Afgodendienst

Bijbelteksten

Exodus 20:3Gij zult geen andere goden voor Mijn aangezicht hebben.
Exodus 20:4Gij zult u geen gesneden beeld, noch enige gelijkenis maken, [vanhetgeen] boven in den hemel is, noch [vanhetgeen] onder op de aarde is, noch [vanhetgeen] in de wateren onder de aarde is.
Exodus 20:5Gij zult u voor die niet buigen, noch hen dienen; want Ik, de HEERE uw God, ben een ijverig God, Die de misdaad der vaderen bezoek aan de kinderen, aan het derde, en aan het vierde [lid] dergenen, die Mij haten;
Exodus 23:13In alles, wat Ik tot ulieden gezegd heb, zult gij op uw hoede zijn; en den naam van andere goden zult gij niet gedenken; uit uw mond zal hij niet gehoord worden!
Exodus 32:1Toen het volk zag, dat Mozes vertoog van den berg af te komen, zo verzamelde zich het volk tot Aaron, en zij zeiden tot hem: Sta op, maak ons goden, die voor ons aangezicht gaan; want dezen Mozes, dien man, die ons uit Egypteland uitgevoerd heeft, wij weten niet, wat hem geschied zij.

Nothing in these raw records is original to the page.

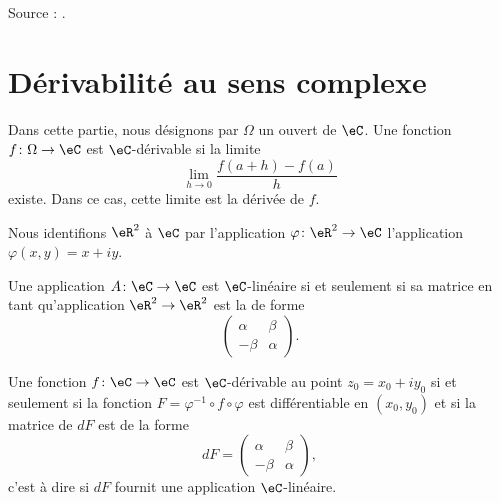 
Source : \cite{Holomorphieus}.

\section{Dérivabilité au sens complexe}

Dans cette partie, nous désignons par \( \Omega\) un ouvert de \( \eC\). Une fonction \( f\colon \Omega\to \eC\) est $\eC$-dérivable si la limite
\begin{equation}
    \lim_{h\to 0} \frac{ f(a+h)-f(a) }{ h }
\end{equation}
existe. Dans ce cas, cette limite est la dérivée de \( f\).

Nous identifions \( \eR^2\) à \( \eC\) par l'application \( \varphi\colon \eR^2\to \eC\) l'application \( \varphi(x,y)=x+iy\).

\begin{lemma}
    Une application \( A\colon \eC\to \eC\) est \( \eC\)-linéaire si et seulement si sa matrice en tant qu'application \( \eR^2\to \eR^2\) est la de forme
    \begin{equation}
        \begin{pmatrix}
            \alpha    &   \beta    \\ 
            -\beta    &   \alpha    
        \end{pmatrix}.
    \end{equation}
\end{lemma}

\begin{proposition}
    Une fonction \( f\colon \eC\to \eC\) est $\eC$-dérivable au point \( z_0=x_0+iy_0\) si et seulement si la fonction \( F=\varphi^{-1}\circ f\circ \varphi\) est différentiable en \( (x_0,y_0)\) et si la matrice de \( dF\) est de la forme
    \begin{equation}
        dF=\begin{pmatrix}
            \alpha    &   \beta    \\ 
            -\beta    &   \alpha    
        \end{pmatrix},
    \end{equation}
    c'est à dire si \( dF\) fournit une application \( \eC\)-linéaire.
\end{proposition}


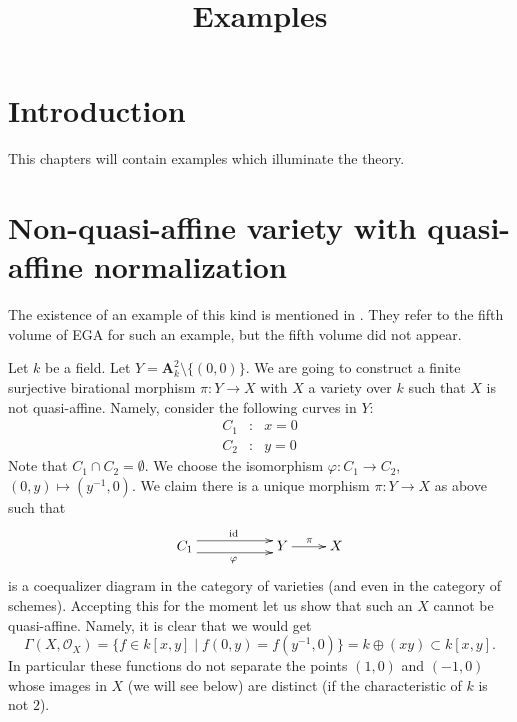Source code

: 

%


\title{Examples}


\maketitle

\label{section-phantom}

\tableofcontents

\section{Introduction}
\label{section-introduction}

\noindent
This chapters will contain examples which illuminate the theory.

\section{Non-quasi-affine variety with quasi-affine normalization}
\label{section-nonquasi-affine}

\noindent
The existence of an example of this kind is mentioned in
\cite[II Remark 6.6.13]{EGA}. They refer to the fifth volume of
EGA for such an example, but the fifth volume did not appear.

\medskip\noindent
Let $k$ be a field.
Let $Y = \mathbf{A}^2_k \setminus \{(0, 0)\}$.
We are going to construct a finite surjective birational morphism
$\pi : Y \longrightarrow X$
with $X$ a variety over $k$ such that $X$ is not quasi-affine.
Namely, consider the following curves in $Y$:
$$
\begin{matrix}
C_1 & : & x = 0 \\
C_2 & : & y = 0
\end{matrix}
$$
Note that $C_1 \cap C_2 = \emptyset$. We choose the isomorphism
$\varphi : C_1 \to C_2$, $(0, y) \mapsto (y^{-1}, 0)$.
We claim there is a unique morphism $\pi : Y \to X$ as above
such that
$$
\xymatrix{
C_1
\ar@<1ex>[rr]^{\text{id}} \ar@<-1ex>[rr]_{\varphi}
& &
Y \ar[r]^\pi & X
}
$$
is a coequalizer diagram in the category of varieties (and even in
the category of schemes). Accepting this for the moment let us
show that such an $X$ cannot be quasi-affine. Namely, it is clear
that we would get
$$
\Gamma(X, \mathcal{O}_X) =
\{ f \in k[x, y] \mid f(0, y) = f(y^{-1}, 0)\} =
k \oplus (xy) \subset k[x, y].
$$
In particular these functions do not separate the points $(1, 0)$
and $(-1, 0)$ whose images in $X$ (we will see below) are distinct
(if the characteristic of $k$ is not $2$).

Deuteronomium 5:8Gij zult u geen gesneden beeld maken, [noch] enige gelijkenis, [van] hetgeen boven in den hemel, of onder op de aarde is; of in het water onder de aarde is;
Deuteronomium 7:4Want zij zouden uw zonen van Mij doen afwijken, dat zij andere goden zouden dienen; en de toorn des HEEREN zou tegen ulieden ontsteken, en u haast verdelgen.
Deuteronomium 7:25De gesneden beelden van hun goden zult gij met vuur verbranden; het zilver en goud, dat daaraan is, zult gij niet begeren, noch voor u nemen, opdat gij daardoor niet verstrikt wordt; want dat is den HEERE, uw God, een gruwel.

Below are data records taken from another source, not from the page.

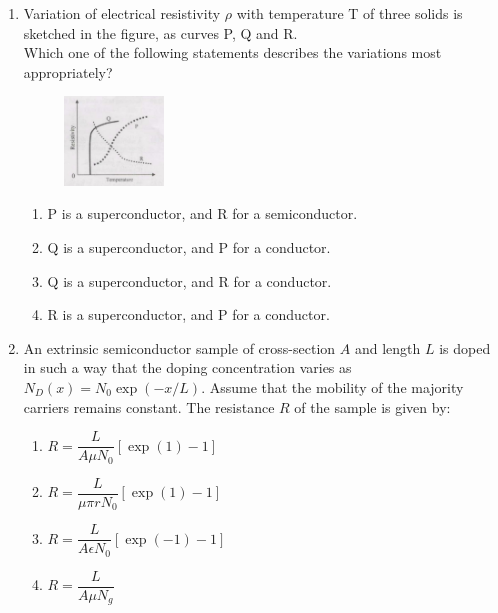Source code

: \documentclass[journal,12pt,onecolumn]{IEEEtran}
\begin{document}
\begin{enumerate}[itemsep = 1em]
\item Variation of electrical resistivity $\rho$ with temperature T of three solids is sketched  in the figure, as curves P, Q and R.\\

Which one of the following statements describes the variations most appropriately?

\hfill{}

\begin{figure}[ht!]
    \centering
    \includegraphics[width=0.25\textwidth]{fig4.jpeg}
    \caption{}
    \label{fig:fig4.jpeg}
\end{figure}

\begin{enumerate}
    \item P is a superconductor, and R for a semiconductor.
    \item Q is a superconductor, and P for a conductor.
    \item Q is a superconductor, and R for a conductor.
    \item R is a superconductor, and P for a conductor.
    
\end{enumerate}

\item An extrinsic semiconductor sample of cross-section $A$ and length $L$ is doped in such a way that the doping concentration varies as $N_D(x) = N_0 \exp(-x/L)$. Assume that the mobility of the majority carriers remains constant. The resistance $R$ of the sample is given by:  

\hfill{}

\begin{multicols}{2}
\begin{enumerate}
    \item $R = \dfrac{L}{A \mu N_0} \left[\exp(1)-1\right]$
    \item $R = \dfrac{L}{\mu \pi r N_0} \left[\exp(1)-1\right]$
    \item $R = \dfrac{L}{A \epsilon N_0} \left[\exp(-1)-1\right]$
    \item $R = \dfrac{L}{A \mu N_g}$
\end{enumerate}
\end{multicols}


\end{enumerate}
\end{document}
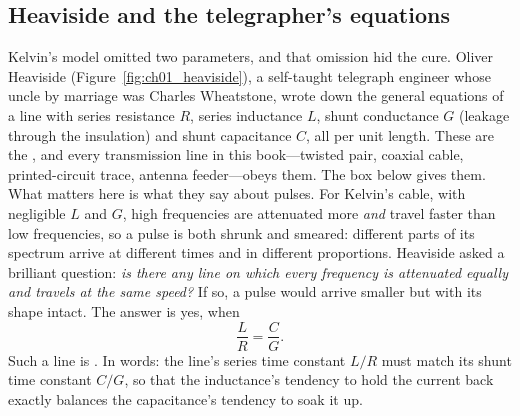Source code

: \subsection{Heaviside and the telegrapher's equations}
\label{sec:ch01:heaviside}


Kelvin's model omitted two parameters, and that omission hid the cure. Oliver Heaviside
(Figure~\ref{fig:ch01_heaviside}), a self-taught telegraph engineer whose uncle by marriage was
Charles Wheatstone, wrote down the general equations of a line with series resistance $R$, series
inductance $L$, shunt conductance $G$ (leakage through the insulation) and shunt capacitance $C$, all
per unit length. These are the , and every transmission line in this
book---twisted pair, coaxial cable, printed-circuit trace, antenna feeder---obeys them.
The box below gives them. What matters here is what they say about pulses. For Kelvin's cable, with
negligible $L$ and $G$, high frequencies are attenuated more \emph{and} travel faster than low
frequencies, so a pulse is both shrunk and smeared: different parts of its spectrum arrive at
different times and in different proportions. Heaviside asked a brilliant question: \emph{is there
any line on which every frequency is attenuated equally and travels at the same speed?} If so, a
pulse would arrive smaller but with its shape intact. The answer is yes, when
\begin{equation}
\frac{L}{R} = \frac{C}{G}.
\label{eq:ch01:distortionless}
\end{equation}
Such a line is . In words: the line's series time constant $L/R$ must match its
shunt time constant $C/G$, so that the inductance's tendency to hold the current back exactly
balances the capacitance's tendency to soak it up.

Deuteronomium 13:6Wanneer uw broeder, de zoon uwer moeder, of uw zoon, of uw dochter, of de vrouw van uw schoot, of uw vriend, die als uw ziel is, u zal aanporren in het heimelijke, zeggende: Laat ons gaan, en dienen andere goden, die gij niet gekend hebt, gij noch uw vaderen;
Deuteronomium 16:22Ook zult gij u geen opgericht beeld stellen, hetwelk de HEERE, uw God, haat.
Deuteronomium 32:16Zij hebben Hem tot ijver verwekt door vreemde [goden]; door gruwelen hebben zij Hem tot toorn verwekt.

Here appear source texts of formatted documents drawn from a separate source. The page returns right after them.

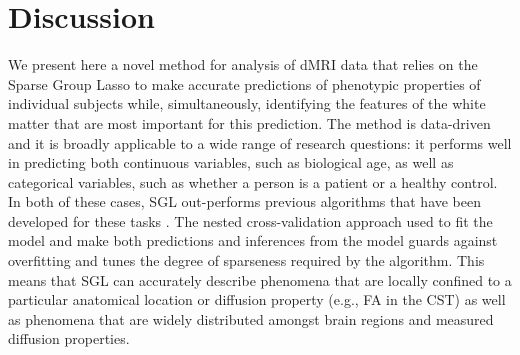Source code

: \documentclass[10pt,letterpaper]{article}
\begin{document}
\begin{figure}[b!]
    \caption{%
    {\bf {}}
    \label{fig:model-performance}
    }
\end{figure}

\section*{Discussion}

We present here a novel method for analysis of dMRI  data that
relies on the Sparse Group Lasso \cite{simon2013sparse} to make accurate
predictions of phenotypic properties of individual subjects while,
simultaneously, identifying the features of the white matter that are most
important for this prediction. The method is data-driven and it is broadly
applicable to a wide range of research questions: it performs well in
predicting both continuous variables, such as biological age, as well as
categorical variables, such as whether a person is a patient or a healthy
control. In both of these cases, SGL out-performs previous algorithms that
have been developed for these tasks \cite{sarica2017corticospinal,
Richard2018-ux, mcpherson2020single}. The nested cross-validation approach
used to fit the model and make both predictions and inferences from the model
guards against overfitting and tunes the degree of sparseness required by the
algorithm. This means that SGL can accurately describe phenomena that are
locally confined to a particular anatomical location or diffusion property
(e.g., FA in the CST) as well as phenomena that are widely distributed
amongst brain regions and measured diffusion properties.
\end{document}
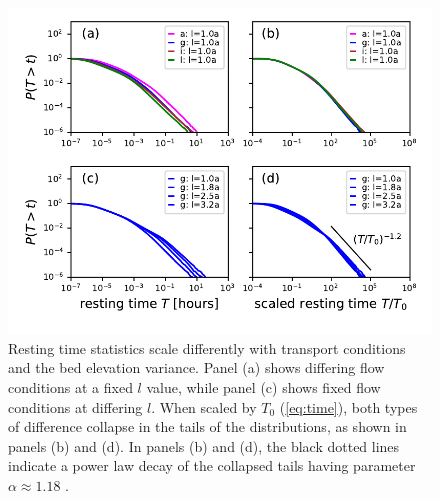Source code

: \begin{figure}[!htbp]
	\includegraphics[width=\linewidth,keepaspectratio]{./figures/ch3/rtcdf.pdf}
	\caption{Resting time statistics scale differently with transport conditions and the bed elevation variance. Panel (a) shows differing flow conditions at a fixed $l$ value, while panel (c) shows fixed flow conditions at differing $l$. When scaled by $T_0$ (\ref{eq:time}), both types of difference collapse in the tails of the distributions, as shown in panels (b) and (d). In panels (b) and (d), the black dotted lines indicate a power law decay of the collapsed tails having parameter $\alpha\approx1.18$ .}
	\label{fig:cdfs}
\end{figure}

Jozua 24:14En nu, vreest den HEERE, en dient Hem in oprechtheid en in waarheid; en doet weg de goden, die uw vaders gediend hebben, aan gene zijde der rivier, en in Egypte; en dient den HEERE.
Jozua 24:20Indien gij den HEERE verlaten en vreemde goden dienen zult, zo zal Hij Zich omkeren, en Hij zal u kwaad doen, en Hij zal u verdoen, naar dat Hij u goed gedaan zal hebben.
Richteren 2:12En zij verlieten den HEERE, hunner vaderen God, Die hen uit Egypteland had uitgevoerd, en volgden andere goden na, van de goden der volken, die rondom hen waren, en bogen zich voor die, en zij verwekten den HEERE tot toorn.
Richteren 2:17Doch zij hoorden ook niet naar hun richteren, maar hoereerden andere goden na, en bogen zich voor die; haast weken zij af van den weg, dien hun vaders gewandeld hadden, horende de geboden des HEEREN; alzo deden zij niet.
Richteren 2:19Maar het geschiedde met het versterven des richters, dat zij omkeerden, en verdierven het meer dan hun vaderen, navolgende andere goden, dezelve dienende, en zich voor die buigende; zij lieten niets vallen van hun werken, noch van dezen hun harden weg.
Richteren 3:6Zo namen zij zich derzelver dochters tot vrouwen, en gaven hun dochters aan derzelver zonen; en zij dienden derzelver goden.
Richteren 8:27En Gideon maakte daarvan een efod, en stelde dien in zijn stad, te Ofra; en gans Israel hoereerde aldaar denzelven na; en het werd Gideon en zijn huis tot een valstrik.
1 Samuel 8:8Naar de werken, die zij gedaan hebben, van dien dag af, toen Ik hen uit Egypte geleid heb, tot op dezen dag toe, en hebben Mij verlaten en andere goden gediend; alzo doen zij u ook.
1 Samuel 15:23Want wederspannigheid is een zonde der toverij, en wederstreven is afgoderij en beeldendienst. Omdat gij des HEEREN woord verworpen hebt, zo heeft Hij u verworpen, dat gij geen koning zult zijn.